• DATA
-------

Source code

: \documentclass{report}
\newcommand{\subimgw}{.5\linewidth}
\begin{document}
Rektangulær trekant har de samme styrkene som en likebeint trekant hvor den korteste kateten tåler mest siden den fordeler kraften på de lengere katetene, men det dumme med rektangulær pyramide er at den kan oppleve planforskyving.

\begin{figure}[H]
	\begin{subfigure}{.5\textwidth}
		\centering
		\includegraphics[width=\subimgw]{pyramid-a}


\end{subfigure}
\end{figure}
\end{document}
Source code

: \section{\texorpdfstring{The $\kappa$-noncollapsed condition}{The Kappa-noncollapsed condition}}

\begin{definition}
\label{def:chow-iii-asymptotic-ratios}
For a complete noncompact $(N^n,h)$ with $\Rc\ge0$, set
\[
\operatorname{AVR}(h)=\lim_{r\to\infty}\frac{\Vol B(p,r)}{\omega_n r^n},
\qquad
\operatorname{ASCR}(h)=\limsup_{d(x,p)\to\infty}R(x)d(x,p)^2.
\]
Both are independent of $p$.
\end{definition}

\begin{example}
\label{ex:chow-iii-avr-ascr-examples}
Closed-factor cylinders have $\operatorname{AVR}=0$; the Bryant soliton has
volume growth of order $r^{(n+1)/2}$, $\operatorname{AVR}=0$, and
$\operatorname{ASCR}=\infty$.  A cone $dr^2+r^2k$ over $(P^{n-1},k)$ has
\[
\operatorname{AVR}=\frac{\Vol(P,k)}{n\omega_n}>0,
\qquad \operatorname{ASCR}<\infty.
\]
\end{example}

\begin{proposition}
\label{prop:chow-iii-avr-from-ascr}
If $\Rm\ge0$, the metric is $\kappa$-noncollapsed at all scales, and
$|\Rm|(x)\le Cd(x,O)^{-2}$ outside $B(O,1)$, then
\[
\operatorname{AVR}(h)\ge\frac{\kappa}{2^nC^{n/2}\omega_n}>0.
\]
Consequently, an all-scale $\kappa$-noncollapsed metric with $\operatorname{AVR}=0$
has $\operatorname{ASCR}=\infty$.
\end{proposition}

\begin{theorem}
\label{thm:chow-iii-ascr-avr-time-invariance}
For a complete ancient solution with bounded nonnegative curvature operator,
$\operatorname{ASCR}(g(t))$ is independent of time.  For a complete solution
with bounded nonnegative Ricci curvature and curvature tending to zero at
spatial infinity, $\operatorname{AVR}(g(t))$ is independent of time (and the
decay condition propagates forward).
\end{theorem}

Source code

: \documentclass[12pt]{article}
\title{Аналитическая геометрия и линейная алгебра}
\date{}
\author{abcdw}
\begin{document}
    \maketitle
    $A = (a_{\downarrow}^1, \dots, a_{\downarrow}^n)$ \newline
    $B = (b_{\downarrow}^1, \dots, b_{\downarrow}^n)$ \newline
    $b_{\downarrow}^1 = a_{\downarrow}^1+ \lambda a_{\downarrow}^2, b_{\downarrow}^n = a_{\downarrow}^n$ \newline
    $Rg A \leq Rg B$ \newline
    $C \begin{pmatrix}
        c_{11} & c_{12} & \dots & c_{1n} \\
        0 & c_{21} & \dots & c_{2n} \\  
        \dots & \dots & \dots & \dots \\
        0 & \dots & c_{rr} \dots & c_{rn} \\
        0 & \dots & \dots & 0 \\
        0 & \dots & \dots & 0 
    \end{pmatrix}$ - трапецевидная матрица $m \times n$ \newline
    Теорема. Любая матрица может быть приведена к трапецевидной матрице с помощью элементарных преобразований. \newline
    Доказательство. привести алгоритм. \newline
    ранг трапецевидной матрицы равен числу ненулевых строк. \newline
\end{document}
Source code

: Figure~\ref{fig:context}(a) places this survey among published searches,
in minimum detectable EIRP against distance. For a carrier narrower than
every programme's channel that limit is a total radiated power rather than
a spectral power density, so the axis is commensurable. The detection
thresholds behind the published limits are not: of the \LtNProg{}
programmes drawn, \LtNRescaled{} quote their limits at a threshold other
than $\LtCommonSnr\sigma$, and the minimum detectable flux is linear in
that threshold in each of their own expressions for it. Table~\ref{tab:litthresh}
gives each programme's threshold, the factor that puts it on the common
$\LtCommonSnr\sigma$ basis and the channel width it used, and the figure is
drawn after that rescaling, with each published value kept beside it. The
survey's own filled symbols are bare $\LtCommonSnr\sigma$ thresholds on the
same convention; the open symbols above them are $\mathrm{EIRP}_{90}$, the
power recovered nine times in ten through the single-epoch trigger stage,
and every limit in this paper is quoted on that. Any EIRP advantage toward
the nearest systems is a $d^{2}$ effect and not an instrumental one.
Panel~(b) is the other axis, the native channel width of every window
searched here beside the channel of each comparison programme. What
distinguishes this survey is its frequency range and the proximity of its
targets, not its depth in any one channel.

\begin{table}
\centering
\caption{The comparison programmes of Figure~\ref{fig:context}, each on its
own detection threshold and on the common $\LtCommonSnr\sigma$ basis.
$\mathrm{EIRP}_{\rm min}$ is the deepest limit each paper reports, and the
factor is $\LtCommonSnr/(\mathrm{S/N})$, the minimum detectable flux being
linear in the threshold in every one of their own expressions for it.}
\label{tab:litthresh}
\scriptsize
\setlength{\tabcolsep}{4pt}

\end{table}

-------

• TASK DETAILS
Output exactly the lines of the material above from the one containing "0 & \dots & \dots & 0 \\" up to and including the one containing "in minimum detectable".

• THE ANSWER
        0 & \dots & \dots & 0 \\
        0 & \dots & \dots & 0 
    \end{pmatrix}$ - трапецевидная матрица $m \times n$ \newline
    Теорема. Любая матрица может быть приведена к трапецевидной матрице с помощью элементарных преобразований. \newline
    Доказательство. привести алгоритм. \newline
    ранг трапецевидной матрицы равен числу ненулевых строк. \newline
\end{document}
Source code

: Figure~\ref{fig:context}(a) places this survey among published searches,
in minimum detectable EIRP against distance. For a carrier narrower than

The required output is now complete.